▶ EXCERPTED DATA
★ ★ ★

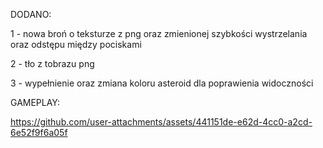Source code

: DODANO:

1 - nowa broń o teksturze z png oraz zmienionej szybkości wystrzelania oraz odstępu między pociskami

2 - tło z tobrazu png

3 - wypełnienie oraz zmiana koloru asteroid dla poprawienia widoczności


GAMEPLAY:


https://github.com/user-attachments/assets/441151de-e62d-4cc0-a2cd-6e52f9f6a05f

★ ★ ★

▶ ASSIGNMENT
Print out the whole of the material word for word, without pictures.

▶ SOLUTION
Source code

: DODANO:

1 - nowa broń o teksturze z png oraz zmienionej szybkości wystrzelania oraz odstępu między pociskami

2 - tło z tobrazu png

3 - wypełnienie oraz zmiana koloru asteroid dla poprawienia widoczności


GAMEPLAY:


https://github.com/user-attachments/assets/441151de-e62d-4cc0-a2cd-6e52f9f6a05f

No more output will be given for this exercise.